Mais la division du travail n’est pas spéciale au monde économique ; on en peut observer l’influence croissante dans les régions les plus différentes de la société. Les fonctions politiques, administratives, judiciaires, se spécialisent de plus en plus. Il en est de même des fonctions artistiques et scientifiques. Nous sommes loin du temps où la philosophie était la science unique ; elle s’est fragmentée en une multitude de disciplines spéciales dont chacune a son objet, sa méthode, son esprit. « De demi-siècle en demi-siècle, les hommes qui ont marqué dans les sciences sont devenus plus spéciaux[2]. »
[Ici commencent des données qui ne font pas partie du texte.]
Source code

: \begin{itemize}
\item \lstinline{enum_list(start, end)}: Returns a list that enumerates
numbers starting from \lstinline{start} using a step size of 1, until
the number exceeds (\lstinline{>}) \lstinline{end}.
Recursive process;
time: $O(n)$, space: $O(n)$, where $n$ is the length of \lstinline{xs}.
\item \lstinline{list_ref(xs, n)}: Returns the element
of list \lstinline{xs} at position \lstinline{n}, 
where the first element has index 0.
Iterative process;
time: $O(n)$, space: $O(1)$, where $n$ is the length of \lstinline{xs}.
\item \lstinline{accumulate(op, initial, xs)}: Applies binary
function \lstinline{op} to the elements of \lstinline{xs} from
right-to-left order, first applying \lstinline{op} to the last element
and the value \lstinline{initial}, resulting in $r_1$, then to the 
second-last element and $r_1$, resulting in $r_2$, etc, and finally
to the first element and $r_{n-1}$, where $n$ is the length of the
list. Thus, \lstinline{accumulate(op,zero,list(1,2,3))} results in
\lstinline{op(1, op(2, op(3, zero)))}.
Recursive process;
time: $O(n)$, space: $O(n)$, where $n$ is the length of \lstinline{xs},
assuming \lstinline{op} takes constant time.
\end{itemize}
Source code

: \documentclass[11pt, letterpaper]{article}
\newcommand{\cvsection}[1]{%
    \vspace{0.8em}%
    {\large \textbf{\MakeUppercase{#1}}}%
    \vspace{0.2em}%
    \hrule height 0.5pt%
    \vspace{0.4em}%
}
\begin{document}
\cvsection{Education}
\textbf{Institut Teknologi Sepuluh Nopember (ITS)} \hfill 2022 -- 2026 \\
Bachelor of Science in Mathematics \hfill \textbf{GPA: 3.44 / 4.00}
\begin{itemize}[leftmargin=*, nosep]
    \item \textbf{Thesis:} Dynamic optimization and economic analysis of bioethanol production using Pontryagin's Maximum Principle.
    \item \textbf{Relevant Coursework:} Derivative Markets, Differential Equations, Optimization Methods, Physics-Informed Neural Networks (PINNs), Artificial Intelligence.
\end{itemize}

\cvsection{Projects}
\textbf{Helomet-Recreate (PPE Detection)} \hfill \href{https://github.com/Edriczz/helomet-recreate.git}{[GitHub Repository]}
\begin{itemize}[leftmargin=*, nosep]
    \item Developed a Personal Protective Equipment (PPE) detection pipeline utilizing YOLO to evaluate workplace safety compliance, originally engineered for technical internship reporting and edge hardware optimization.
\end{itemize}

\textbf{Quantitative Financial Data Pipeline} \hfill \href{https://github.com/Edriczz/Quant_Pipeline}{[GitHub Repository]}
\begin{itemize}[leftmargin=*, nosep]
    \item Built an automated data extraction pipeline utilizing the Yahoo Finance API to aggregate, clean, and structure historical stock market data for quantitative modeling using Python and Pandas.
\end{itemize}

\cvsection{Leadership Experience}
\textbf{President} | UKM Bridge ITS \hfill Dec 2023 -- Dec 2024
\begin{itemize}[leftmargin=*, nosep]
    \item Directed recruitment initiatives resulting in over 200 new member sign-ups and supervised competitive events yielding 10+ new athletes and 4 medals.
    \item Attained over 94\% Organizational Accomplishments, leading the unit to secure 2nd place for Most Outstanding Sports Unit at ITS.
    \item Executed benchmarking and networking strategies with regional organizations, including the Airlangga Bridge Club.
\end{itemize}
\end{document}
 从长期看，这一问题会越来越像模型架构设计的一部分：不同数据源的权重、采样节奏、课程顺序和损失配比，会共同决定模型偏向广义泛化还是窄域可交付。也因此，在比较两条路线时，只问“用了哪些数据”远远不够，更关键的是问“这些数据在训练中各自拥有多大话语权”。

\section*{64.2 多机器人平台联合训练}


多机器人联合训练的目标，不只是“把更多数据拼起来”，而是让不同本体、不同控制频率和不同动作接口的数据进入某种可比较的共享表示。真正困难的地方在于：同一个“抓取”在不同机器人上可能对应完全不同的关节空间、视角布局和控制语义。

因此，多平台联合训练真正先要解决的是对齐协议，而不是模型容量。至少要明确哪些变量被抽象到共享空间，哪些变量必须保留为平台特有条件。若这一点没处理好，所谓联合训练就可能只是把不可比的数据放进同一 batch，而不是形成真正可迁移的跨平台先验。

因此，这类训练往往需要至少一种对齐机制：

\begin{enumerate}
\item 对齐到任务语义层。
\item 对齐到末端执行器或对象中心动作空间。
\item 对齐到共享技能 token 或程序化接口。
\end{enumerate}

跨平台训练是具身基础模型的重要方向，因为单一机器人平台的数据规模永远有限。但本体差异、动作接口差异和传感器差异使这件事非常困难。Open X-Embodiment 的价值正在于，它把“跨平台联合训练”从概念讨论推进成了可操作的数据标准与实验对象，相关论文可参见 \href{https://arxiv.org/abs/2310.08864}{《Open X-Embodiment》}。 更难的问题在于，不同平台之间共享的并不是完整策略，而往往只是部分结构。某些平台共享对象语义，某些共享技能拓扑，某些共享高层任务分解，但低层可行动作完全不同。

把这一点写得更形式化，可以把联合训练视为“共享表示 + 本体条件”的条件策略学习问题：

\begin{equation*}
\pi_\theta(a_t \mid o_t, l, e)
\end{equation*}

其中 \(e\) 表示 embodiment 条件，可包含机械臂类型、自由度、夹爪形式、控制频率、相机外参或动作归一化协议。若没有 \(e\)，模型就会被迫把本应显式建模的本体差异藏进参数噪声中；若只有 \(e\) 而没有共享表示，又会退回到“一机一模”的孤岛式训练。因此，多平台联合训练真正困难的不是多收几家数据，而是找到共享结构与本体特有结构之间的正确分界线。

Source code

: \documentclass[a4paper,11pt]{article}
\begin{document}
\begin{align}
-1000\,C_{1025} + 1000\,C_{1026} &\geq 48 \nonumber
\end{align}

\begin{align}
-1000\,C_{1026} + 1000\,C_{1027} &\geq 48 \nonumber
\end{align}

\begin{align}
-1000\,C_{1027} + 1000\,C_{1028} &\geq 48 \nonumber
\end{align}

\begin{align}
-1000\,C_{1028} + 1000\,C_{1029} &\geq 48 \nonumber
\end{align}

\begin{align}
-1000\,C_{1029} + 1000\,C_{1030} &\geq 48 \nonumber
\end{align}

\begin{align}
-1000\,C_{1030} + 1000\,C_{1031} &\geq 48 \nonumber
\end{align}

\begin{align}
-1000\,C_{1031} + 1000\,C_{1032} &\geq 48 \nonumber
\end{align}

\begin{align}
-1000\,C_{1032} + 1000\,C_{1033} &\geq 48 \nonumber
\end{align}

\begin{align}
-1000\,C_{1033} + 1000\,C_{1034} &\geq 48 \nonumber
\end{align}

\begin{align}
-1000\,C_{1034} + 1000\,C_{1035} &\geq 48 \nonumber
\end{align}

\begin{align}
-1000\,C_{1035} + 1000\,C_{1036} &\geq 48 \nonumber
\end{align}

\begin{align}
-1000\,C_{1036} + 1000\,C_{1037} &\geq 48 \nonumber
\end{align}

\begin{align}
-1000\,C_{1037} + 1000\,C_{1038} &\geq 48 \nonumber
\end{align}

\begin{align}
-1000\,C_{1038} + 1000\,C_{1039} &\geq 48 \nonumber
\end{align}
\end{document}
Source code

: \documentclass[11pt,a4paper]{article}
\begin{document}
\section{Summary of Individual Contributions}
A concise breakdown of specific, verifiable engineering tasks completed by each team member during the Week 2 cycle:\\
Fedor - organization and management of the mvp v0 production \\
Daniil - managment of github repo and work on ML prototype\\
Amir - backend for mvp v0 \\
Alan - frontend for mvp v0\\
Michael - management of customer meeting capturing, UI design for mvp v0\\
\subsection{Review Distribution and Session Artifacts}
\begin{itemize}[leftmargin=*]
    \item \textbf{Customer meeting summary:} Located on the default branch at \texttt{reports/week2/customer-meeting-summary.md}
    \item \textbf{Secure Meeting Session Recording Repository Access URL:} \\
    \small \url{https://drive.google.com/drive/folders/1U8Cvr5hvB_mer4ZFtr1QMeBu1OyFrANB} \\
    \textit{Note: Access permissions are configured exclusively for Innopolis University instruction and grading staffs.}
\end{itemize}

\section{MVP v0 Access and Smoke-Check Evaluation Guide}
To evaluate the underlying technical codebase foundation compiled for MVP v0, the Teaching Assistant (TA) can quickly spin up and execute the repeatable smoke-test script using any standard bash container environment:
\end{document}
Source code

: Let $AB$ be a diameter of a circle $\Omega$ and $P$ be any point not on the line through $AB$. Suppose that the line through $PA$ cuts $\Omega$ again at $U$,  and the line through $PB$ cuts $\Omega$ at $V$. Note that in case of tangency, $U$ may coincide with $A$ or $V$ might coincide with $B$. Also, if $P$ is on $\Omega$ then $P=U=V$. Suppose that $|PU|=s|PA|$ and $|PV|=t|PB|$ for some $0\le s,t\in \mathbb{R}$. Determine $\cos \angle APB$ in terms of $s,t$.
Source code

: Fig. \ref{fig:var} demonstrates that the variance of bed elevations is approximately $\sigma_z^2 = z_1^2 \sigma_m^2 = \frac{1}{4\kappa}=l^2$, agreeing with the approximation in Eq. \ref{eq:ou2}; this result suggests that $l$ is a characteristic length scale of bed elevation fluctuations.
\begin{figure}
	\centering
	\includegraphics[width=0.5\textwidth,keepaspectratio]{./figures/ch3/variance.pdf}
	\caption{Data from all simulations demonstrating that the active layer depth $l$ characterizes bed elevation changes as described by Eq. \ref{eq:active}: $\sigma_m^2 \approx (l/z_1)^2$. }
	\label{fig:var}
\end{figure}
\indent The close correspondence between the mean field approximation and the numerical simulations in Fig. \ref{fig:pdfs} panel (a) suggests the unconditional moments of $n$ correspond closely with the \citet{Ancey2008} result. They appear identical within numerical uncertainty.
Ayant à relever la nature des études dont s’étaient occupés les savants les plus illustres depuis deux siècles, M. de Candolle remarqua qu’à l’époque de Leibnitz et de Newton il lui aurait fallu écrire « presque toujours deux ou trois désignations pour chaque savant ; par exemple, astronome et physicien, ou mathématicien, astronome et physicien, ou bien n’employer que des termes généraux comme philosophe ou naturaliste. Encore cela n’aurait pas suffi. Les mathématiciens et les naturalistes étaient quelquefois des érudits ou des poètes. Même à la fin du XVIIIe siècle, des désignations multiples auraient été nécessaires pour indiquer exactement ce que les hommes tels que Wolff, Haller, Charles Bonnet avaient de remarquable dans plusieurs catégories des sciences et des lettres. Au XIXe siècle, cette difficulté n’existe plus ou, du moins, elle est très rare[3]. » Non seulement le savant ne cultive plus simultanément des sciences différentes, mais il n’embrasse même plus l’ensemble d’une science tout entière. Le cercle de ses recherches se restreint à un ordre déterminé de problèmes ou même à un problème unique. En même temps, la fonction scientifique qui, jadis, se cumulait presque toujours avec quelque autre plus lucrative, comme celle de médecin, de prêtre, de magistrat, de militaire, se suffit de plus en plus à elle-même. M. de Candolle prévoit même qu’un jour prochain la profession de savant et celle de professeur, aujourd’hui encore si intimement unies, se dissocieront définitivement.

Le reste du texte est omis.